Histoire des Protestants de France – Tome 1

2.16.
Intrigues de Catherine de Médicis. – La guerre des amoureux. – La Ligue. – Vaste plan de Philippe II. – Caractère du duc Henri de Guise. – Faiblesse de Henri III. – Anarchie du royaume. – Edit de Nemours. – Excommunication des Bourbons par Sixte-Quint.

Catherine de Médicis avait imaginé un moyen de venir à bout, pendant la paix, des gentilshommes huguenots qu'on n’avait pu vaincre par les armes : c’était de les dépraver. Elle parcourut les provinces avec une grande troupe de filles d’honneur (on en compta quelquefois cent cinquante), qui furent appelées son escadron volant. Partout sur ses pas, marchaient les bals, les galanteries, les intrigues, au milieu desquelles la vieille austérité des compagnons de Coligny achevait de se perdre.
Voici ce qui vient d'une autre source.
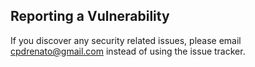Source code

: ## Reporting a Vulnerability

 If you discover any security related issues, please email cpdrenato@gmail.com instead of using the issue tracker.
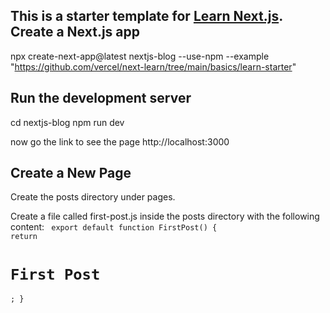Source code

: This is a starter template for [Learn Next.js](https://nextjs.org/learn).
Create a Next.js app
--------------------
npx create-next-app@latest nextjs-blog --use-npm --example "https://github.com/vercel/next-learn/tree/main/basics/learn-starter"


Run the development server
-------------------------
cd nextjs-blog
npm run dev

now go the link to see the page
 http://localhost:3000

 Create a New Page
 -------------------
 Create the posts directory under pages.

Create a file called first-post.js inside the posts directory with the following content:
<code>
export default function FirstPost() {
  return <h1>First Post</h1>;
}
</code>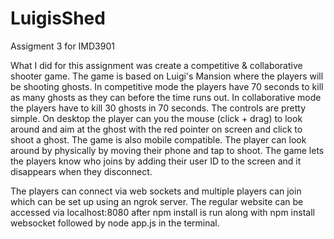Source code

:# LuigisShed
Assigment 3 for IMD3901

What I did for this assignment was create a competitive & collaborative shooter game. The game is based on Luigi's Mansion where the players will be shooting ghosts. In competitive mode the players have 70 seconds to kill as many ghosts as they can before the time runs out. In collaborative mode the players have to kill 30 ghosts in 70 seconds. The controls are pretty simple. On desktop the player can you the mouse (click + drag) to look around and aim at the ghost with the red pointer on screen and click to shoot a ghost. The game is also mobile compatible. The player can look around by physically by moving their phone and tap to shoot. The game lets the players know who joins by adding their user ID to the screen and it disappears when they disconnect.

The players can connect via web sockets and multiple players can join which can be set up using an ngrok server. The regular website can be accessed via localhost:8080 after npm install is run along with npm install websocket followed by node app.js in the terminal. 
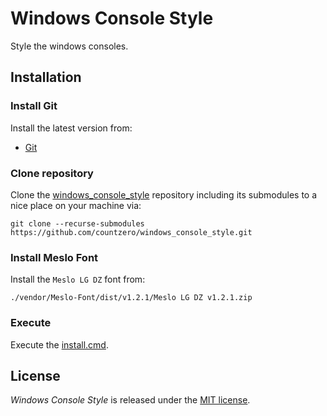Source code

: # Windows Console Style

Style the windows consoles.

## Installation

### Install Git

Install the latest version from:

* [Git](https://git-scm.com/downloads)

### Clone repository

Clone the [windows_console_style](https://github.com/countzero/windows_console_style) repository including its submodules to a nice place on your machine via:

    git clone --recurse-submodules https://github.com/countzero/windows_console_style.git

### Install Meslo Font

Install the `Meslo LG DZ` font from:

    ./vendor/Meslo-Font/dist/v1.2.1/Meslo LG DZ v1.2.1.zip

### Execute

Execute the [install.cmd](https://github.com/countzero/windows_console_style/install.cmd).

## License
*Windows Console Style* is released under the [MIT license](https://opensource.org/licenses/MIT).
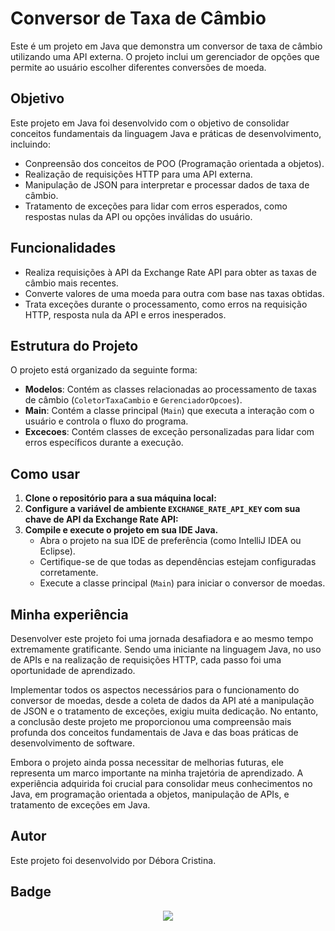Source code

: # Conversor de Taxa de Câmbio

Este é um projeto em Java que demonstra um conversor de taxa de câmbio utilizando uma API externa. O projeto inclui um gerenciador de opções que permite ao usuário escolher diferentes conversões de moeda.

## Objetivo

Este projeto em Java foi desenvolvido com o objetivo de consolidar conceitos fundamentais da linguagem Java e práticas de desenvolvimento, incluindo:
- Conpreensão dos conceitos de POO (Programação orientada a objetos).
- Realização de requisições HTTP para uma API externa.
- Manipulação de JSON para interpretar e processar dados de taxa de câmbio.
- Tratamento de exceções para lidar com erros esperados, como respostas nulas da API ou opções inválidas do usuário.

## Funcionalidades

- Realiza requisições à API da Exchange Rate API para obter as taxas de câmbio mais recentes.
- Converte valores de uma moeda para outra com base nas taxas obtidas.
- Trata exceções durante o processamento, como erros na requisição HTTP, resposta nula da API e erros inesperados.

## Estrutura do Projeto

O projeto está organizado da seguinte forma:

- **Modelos**: Contém as classes relacionadas ao processamento de taxas de câmbio (`ColetorTaxaCambio` e `GerenciadorOpcoes`).
- **Main**: Contém a classe principal (`Main`) que executa a interação com o usuário e controla o fluxo do programa.
- **Excecoes**: Contém classes de exceção personalizadas para lidar com erros específicos durante a execução.

## Como usar

1. **Clone o repositório para a sua máquina local:**
2. **Configure a variável de ambiente `EXCHANGE_RATE_API_KEY` com sua chave de API da Exchange Rate API:**
3. **Compile e execute o projeto em sua IDE Java.**
    - Abra o projeto na sua IDE de preferência (como IntelliJ IDEA ou Eclipse).
    - Certifique-se de que todas as dependências estejam configuradas corretamente.
    - Execute a classe principal (`Main`) para iniciar o conversor de moedas.

## Minha experiência

Desenvolver este projeto foi uma jornada desafiadora e ao mesmo tempo extremamente gratificante. Sendo uma iniciante na linguagem Java, no uso de APIs e na realização de requisições HTTP, cada passo foi uma oportunidade de aprendizado.

Implementar todos os aspectos necessários para o funcionamento do conversor de moedas, desde a coleta de dados da API até a manipulação de JSON e o tratamento de exceções, exigiu muita dedicação. No entanto, a conclusão deste projeto me proporcionou uma compreensão mais profunda dos conceitos fundamentais de Java e das boas práticas de desenvolvimento de software.

Embora o projeto ainda possa necessitar de melhorias futuras, ele representa um marco importante na minha trajetória de aprendizado. A experiência adquirida foi crucial para consolidar meus conhecimentos no Java, em programação orientada a objetos, manipulação de APIs, e tratamento de exceções em Java.

## Autor
Este projeto foi desenvolvido por Débora Cristina.

## Badge
<p align="center">
  <img src="https://github.com/user-attachments/assets/61718f3d-53fd-4cf4-8ccd-d257e0fe6a9b">
</p>
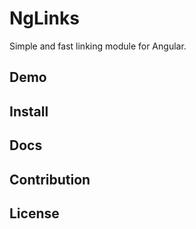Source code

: # NgLinks
Simple and fast linking module for Angular.

## Demo

## Install

## Docs

## Contribution

## License
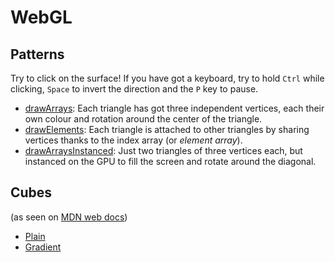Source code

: # WebGL

## Patterns
Try to click on the surface! If you have got a keyboard, try to hold `Ctrl` while clicking, `Space` to invert the direction and the `P` key to pause.
- [drawArrays](webgl/drawArrays.html): Each triangle has got three independent vertices, each their own colour and rotation around the center of the triangle.
- [drawElements](webgl/drawElements.html): Each triangle is attached to other triangles by sharing vertices thanks to the index array (or *element array*).
- [drawArraysInstanced](webgl/drawArraysInstanced.html): Just two triangles of three vertices each, but instanced on the GPU to fill the screen and rotate around the diagonal.

## Cubes
(as seen on [MDN web docs](https://developer.mozilla.org/en-US/docs/Web/API/WebGL_API/Tutorial/Creating_3D_objects_using_WebGL))

- [Plain](webgl/webgl5.html)
- [Gradient](webgl/webgl5b.html)
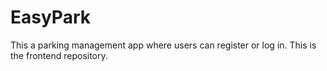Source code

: # EasyPark
This a parking management app where users can register or log in. This is the frontend repository.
Ainsi, sous prétexte de conduire Marguerite de Valois dans la maison de son mari, le roi de Navarre, Catherine se mit en route, au mois de juillet 1578, pour les provinces méridionales. Le Béarnais, qui avait trop oublié, dans sa longue résidence au Louvre, les leçons de sa mère, ne résista point aux séductions qui l’entouraient. « La cour du roi de Navarre, dit Agrippa d’Aubigné, se faisait florissante en brave noblesse, en dames excellentes. L’aise y amena les vices, comme la chaleur les serpents. La reine de Navarre eut bientôt dérouillé les esprits, et fait rouiller les armes. Elle apprit au roi son mari qu’un cavalier était sans âme quand il était sans amour » (l. IV, c. 5).
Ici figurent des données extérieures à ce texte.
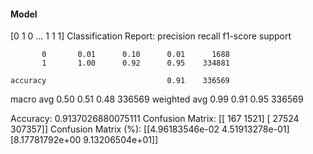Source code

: #### Model
[0 1 0 ... 1 1 1]
Classification Report:
              precision    recall  f1-score   support

           0       0.01      0.10      0.01      1688
           1       1.00      0.92      0.95    334881

    accuracy                           0.91    336569
   macro avg       0.50      0.51      0.48    336569
weighted avg       0.99      0.91      0.95    336569

Accuracy: 0.9137026880075111
Confusion Matrix:
[[   167   1521]
 [ 27524 307357]]
Confusion Matrix (%):
[[4.96183546e-02 4.51913278e-01]
 [8.17781792e+00 9.13206504e+01]]
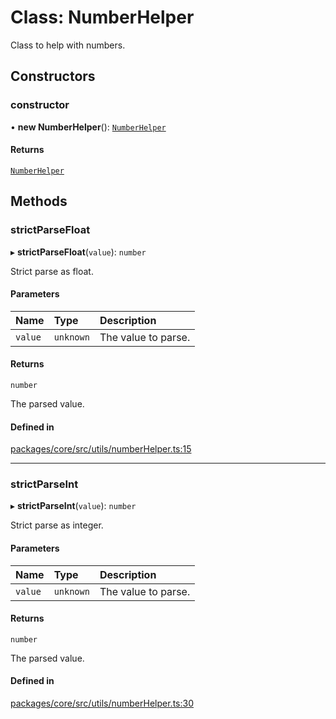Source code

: # Class: NumberHelper

Class to help with numbers.

## Constructors

### constructor

• **new NumberHelper**(): [`NumberHelper`](NumberHelper.md)

#### Returns

[`NumberHelper`](NumberHelper.md)

## Methods

### strictParseFloat

▸ **strictParseFloat**(`value`): `number`

Strict parse as float.

#### Parameters

| Name    | Type      | Description         |
| :------ | :-------- | :------------------ |
| `value` | `unknown` | The value to parse. |

#### Returns

`number`

The parsed value.

#### Defined in

[packages/core/src/utils/numberHelper.ts:15](https://github.com/gtscio/framework/blob/51767d6/packages/core/src/utils/numberHelper.ts#L15)

---

### strictParseInt

▸ **strictParseInt**(`value`): `number`

Strict parse as integer.

#### Parameters

| Name    | Type      | Description         |
| :------ | :-------- | :------------------ |
| `value` | `unknown` | The value to parse. |

#### Returns

`number`

The parsed value.

#### Defined in

[packages/core/src/utils/numberHelper.ts:30](https://github.com/gtscio/framework/blob/51767d6/packages/core/src/utils/numberHelper.ts#L30)
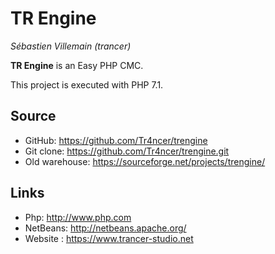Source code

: # TR Engine
*Sébastien Villemain (trancer)*

**TR Engine** is an Easy PHP CMC.

This project is executed with PHP 7.1.

## Source
* GitHub: https://github.com/Tr4ncer/trengine
* Git clone: https://github.com/Tr4ncer/trengine.git
* Old warehouse: https://sourceforge.net/projects/trengine/

## Links
* Php: http://www.php.com
* NetBeans: http://netbeans.apache.org/
* Website : https://www.trancer-studio.net

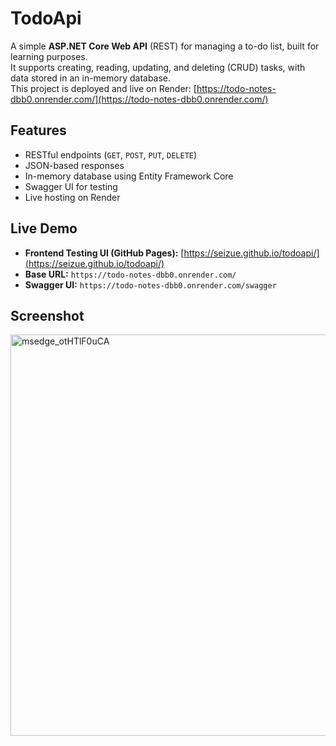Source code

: # TodoApi

A simple **ASP.NET Core Web API** (REST) for managing a to-do list, built for learning purposes.  
It supports creating, reading, updating, and deleting (CRUD) tasks, with data stored in an in-memory database.  
This project is deployed and live on Render: [https://todo-notes-dbb0.onrender.com/](https://todo-notes-dbb0.onrender.com/)

## Features
- RESTful endpoints (`GET`, `POST`, `PUT`, `DELETE`)
- JSON-based responses
- In-memory database using Entity Framework Core
- Swagger UI for testing
- Live hosting on Render

## Live Demo
- **Frontend Testing UI (GitHub Pages):** [https://seizue.github.io/todoapi/](https://seizue.github.io/todoapi/)
- **Base URL:** `https://todo-notes-dbb0.onrender.com/`
- **Swagger UI:** `https://todo-notes-dbb0.onrender.com/swagger`

## Screenshot
<img width="1343" height="642" alt="msedge_otHTlF0uCA" src="https://github.com/user-attachments/assets/3f217201-4d00-4bc5-b367-e4974ac6e60d" />
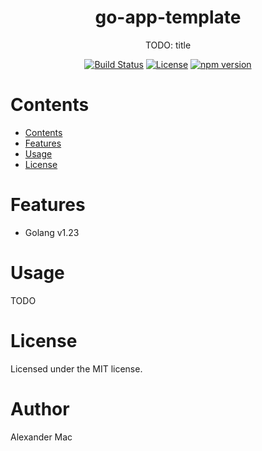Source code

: <div align="center">
  <h1>go-app-template</h1>
  <p>TODO: title</p>
  <p>
    <a href="https://github.com/alexandermac/go-app-template/actions/workflows/ci.yml?query=branch%3Amaster"><img src="https://github.com/alexandermac/go-app-template/actions/workflows/ci.yml/badge.svg" alt="Build Status"></a>
    <a href="LICENSE"><img src="https://img.shields.io/github/license/alexandermac/go-app-template.svg" alt="License"></a>
    <a href="https://pkg.go.dev/github.com/alexandermac/go-app-template"><img src="https://pkg.go.dev/badge/github.com/alexandermac/go-app-template" alt="npm version"></a>
  </p>
</div>

# Contents
- [Contents](#contents)
- [Features](#features)
- [Usage](#usage)
- [License](#license)

# Features
- Golang v1.23

# Usage
TODO

# License
Licensed under the MIT license.

# Author
Alexander Mac
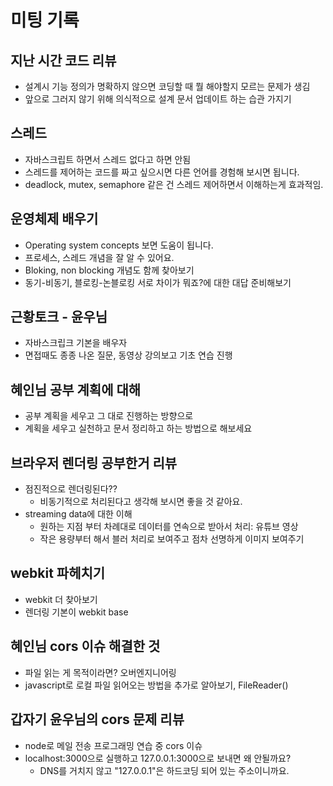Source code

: 
# 미팅 기록

## 지난 시간 코드 리뷰

- 설계시 기능 정의가 명확하지 않으면 코딩할 때 뭘 해야할지 모르는 문제가 생김
- 앞으로 그러지 않기 위해 의식적으로 설계 문서 업데이트 하는 습관 가지기

## 스레드

- 자바스크립트 하면서 스레드 없다고 하면 안됨
- 스레드를 제어하는 코드를 짜고 싶으시면 다른 언어를 경험해 보시면 됩니다.
- deadlock, mutex, semaphore 같은 건 스레드 제어하면서 이해하는게 효과적임.

## 운영체제 배우기

- Operating system concepts 보면 도움이 됩니다.
- 프로세스, 스레드 개념을 잘 알 수 있어요.
- Bloking, non blocking 개념도 함께 찾아보기
- 동기-비동기, 블로킹-논블로킹 서로 차이가 뭐죠?에 대한 대답 준비해보기

## 근황토크 - 윤우님

- 자바스크립크 기본을 배우자
- 면접때도 종종 나온 질문, 동영상 강의보고 기초 연습 진행

## 혜인님 공부 계획에 대해

- 공부 계획을 세우고 그 대로 진행하는 방향으로
- 계획을 세우고 실천하고 문서 정리하고 하는 방법으로 해보세요

## 브라우저 렌더링 공부한거 리뷰

- 점진적으로 렌더링된다??
  - 비동기적으로 처리된다고 생각해 보시면 좋을 것 같아요.
- streaming data에 대한 이해
  - 원하는 지점 부터 차례대로 데이터를 연속으로 받아서 처리: 유튜브 영상
  - 작은 용량부터 해서 블러 처리로 보여주고 점차 선명하게 이미지 보여주기

## webkit 파헤치기

- webkit 더 찾아보기
- 렌더링 기본이 webkit base

## 혜인님 cors 이슈 해결한 것

- 파일 읽는 게 목적이라면? 오버엔지니어링
- javascript로 로컬 파일 읽어오는 방법을 추가로 알아보기, FileReader()

## 갑자기 윤우님의 cors 문제 리뷰

- node로 메일 전송 프로그래밍 연습 중 cors 이슈
- localhost:3000으로 실행하고 127.0.0.1:3000으로 보내면 왜 안될까요?
  - DNS를 거치지 않고 "127.0.0.1"은 하드코딩 되어 있는 주소이니까요.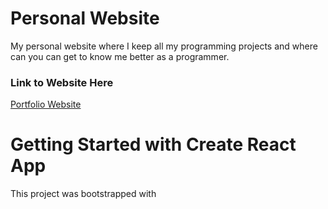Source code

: # Personal Website

My personal website where I keep all my programming projects and where can you can get to know me better as a programmer.

### Link to Website Here
[Portfolio Website](https://danielkurien.netlify.app/)

# Getting Started with Create React App

This project was bootstrapped with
Le même historien nous raconte que Catherine de Médicis affectait de parler un langage emprunté à la Bible. Elle s’était fait composer un vocabulaire des expressions usitées parmi les plus rigides des réformés, et s’en servait, tantôt par politique, tantôt par dérision. « Elle avait appris par cœur, dit-il, plusieurs locutions qu’elle appelait consistoriales, comme d’approuver le conseil de Gamaliel, dire que les pieds sont beaux de ceux qui apportent la paix ; appeler le roi l’oint du Seigneur, l’image du Dieu vivant, avec plusieurs sentences de l’épître de saint Pierre en faveur des dominations ; s’écrier souvent : Dieu soit juge entre vous et nous ! J’atteste l’Éternel devant Dieu et ses anges ! Tout ce style, qu’ils appelaient entre les dames le langage de Canaan, s’étudiait au soir, au coucher de la reine, et non sans rire » (l. IV, c. 3).

Avant et après les fêtes on tenait des conférences, d’où sortit le traité explicatif de Nérac signé le 28 février 1579. Il n’ajoutait rien d’essentiel à l’édit de Poitiers. Le roi de Navarre obtint seulement quelques nouvelles places de sûreté en Guyenne et en Languedoc, à condition qu’il ne les garderait que six mois.
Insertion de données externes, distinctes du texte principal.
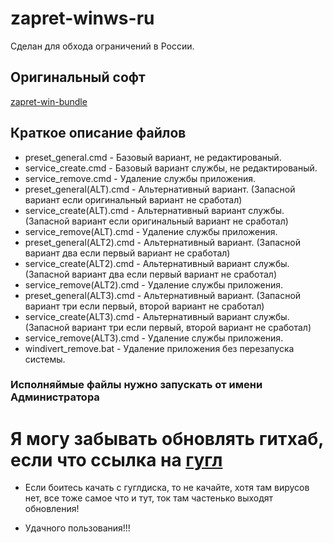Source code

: # zapret-winws-ru
Сделан для обхода ограничений в России.

## Оригинальный софт
[zapret-win-bundle](https://github.com/bol-van/zapret-win-bundle) 

## Краткое описание файлов

* preset_general.cmd - Базовый вариант, не редактированый.
* service_create.cmd - Базовый вариант службы, не редактированый.
* service_remove.cmd - Удаление службы приложения.
* preset_general(ALT).cmd - Альтернативный вариант. (Запасной вариант если оригинальный вариант не сработал)
* service_create(ALT).cmd - Альтернативный вариант службы. (Запасной вариант если оригинальный вариант не сработал)
* service_remove(ALT).cmd - Удаление службы приложения.
* preset_general(ALT2).cmd - Альтернативный вариант. (Запасной вариант два если первый вариант не сработал)
* service_create(ALT2).cmd - Альтернативный вариант службы. (Запасной вариант два если первый вариант не сработал)
* service_remove(ALT2).cmd - Удаление службы приложения.
* preset_general(ALT3).cmd - Альтернативный вариант. (Запасной вариант три если первый, второй вариант не сработал)
* service_create(ALT3).cmd - Альтернативный вариант службы. (Запасной вариант три если первый, второй вариант не сработал)
* service_remove(ALT3).cmd - Удаление службы приложения.
* windivert_remove.bat - Удаление приложения без перезапуска системы.
 
### Исполняймые файлы нужно запускать от имени Администратора 

# Я могу забывать обновлять гитхаб, если что ссылка на [гугл](https://drive.google.com/file/d/18DBZG8F4burqfiTx0qxkz7sk_HX2uZkt/view?usp=drive_link)

* Если боитесь качать с гуглдиска, то не качайте, хотя там вирусов нет, все тоже самое что и тут, ток там частенько выходят обновления!

* Удачного пользования!!!
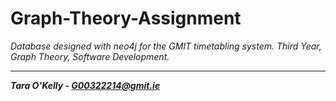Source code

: # Graph-Theory-Assignment
*Database designed with neo4j for the GMIT timetabling system. Third Year, Graph Theory, Software Development.*

-----

__*Tara O'Kelly - G00322214@gmit.ie*__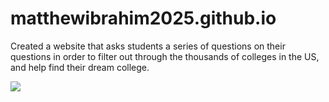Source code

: # matthewibrahim2025.github.io
 
 Created a website that asks students a series of questions on their questions in order to filter out through the thousands of colleges in the US, and help find their dream college. 

![](https://media.giphy.com/media/7zRUZGTwODVsH38ONE/giphy.gif)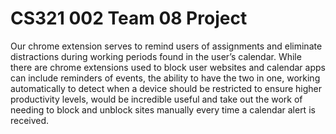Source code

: # CS321 002 Team 08 Project

Our chrome extension serves to remind users of assignments and eliminate distractions during
working periods found in the user’s calendar. While there are chrome extensions used to block
user websites and calendar apps can include reminders of events, the ability to have the two in
one, working automatically to detect when a device should be restricted to ensure higher
productivity levels, would be incredible useful and take out the work of needing to block and
unblock sites manually every time a calendar alert is received.
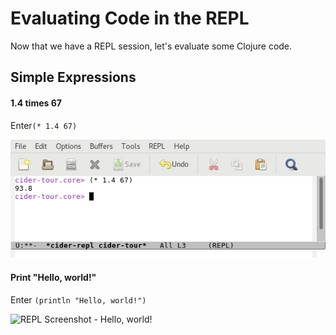 # Evaluating Code in the REPL

Now that we have a REPL session, let's evaluate some Clojure code.

## Simple Expressions

#### 1.4 times 67 
Enter`(* 1.4 67)`

![REPL Screenshot - 1.4 * 67](images/repl_expr_mult.jpg)

#### Print "Hello, world!"
Enter `(println "Hello, world!")`

![REPL Screenshot - Hello, world!](images/repl_hello_word.jpg)


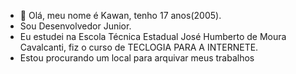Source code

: - 👋 Olá, meu nome é Kawan, tenho 17 anos(2005).
- Sou Desenvolvedor Junior.
- Eu estudei na Escola Técnica Estadual José Humberto de Moura Cavalcanti, fiz o curso de TECLOGIA PARA A INTERNETE.
- Estou procurando um local para arquivar meus trabalhos

<!---
NaWaKyo/NaWaKyo is a ✨ special ✨ repository because its `README.md` (this file) appears on your GitHub profile.
You can click the Preview link to take a look at your changes.
--->
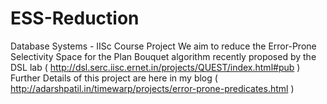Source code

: ESS-Reduction
=============

Database Systems - IISc Course Project
We aim to reduce the Error-Prone Selectivity Space for the Plan Bouquet algorithm recently proposed by the DSL lab ( http://dsl.serc.iisc.ernet.in/projects/QUEST/index.html#pub )
Further Details of this project are here in my blog ( http://adarshpatil.in/timewarp/projects/error-prone-predicates.html )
Une intrigue de cour fit reprendre les armes, et cette querelle ridicule fut nommée la guerre des amoureux. Le grand corps des réformés n’y prit aucune part. Elle se termina par la signature de la paix au château de Fleix, en Périgord, le 26 novembre 1580. Le traité confirmait l’édit de Poitiers : seulement, le Béarnais avait conquis l’apanage donné en dot à sa femme dans l’Agenois et le Quercy.

Quatre à cinq ans se passèrent sans guerre déclarée, mais sans sécurité ni repos. A diverses reprises les réformés envoyèrent à la cour d’amples cahiers de griefs et remontrances. On promettait d’y faire droit, et le lendemain le conseil ne s’en inquiétait plus.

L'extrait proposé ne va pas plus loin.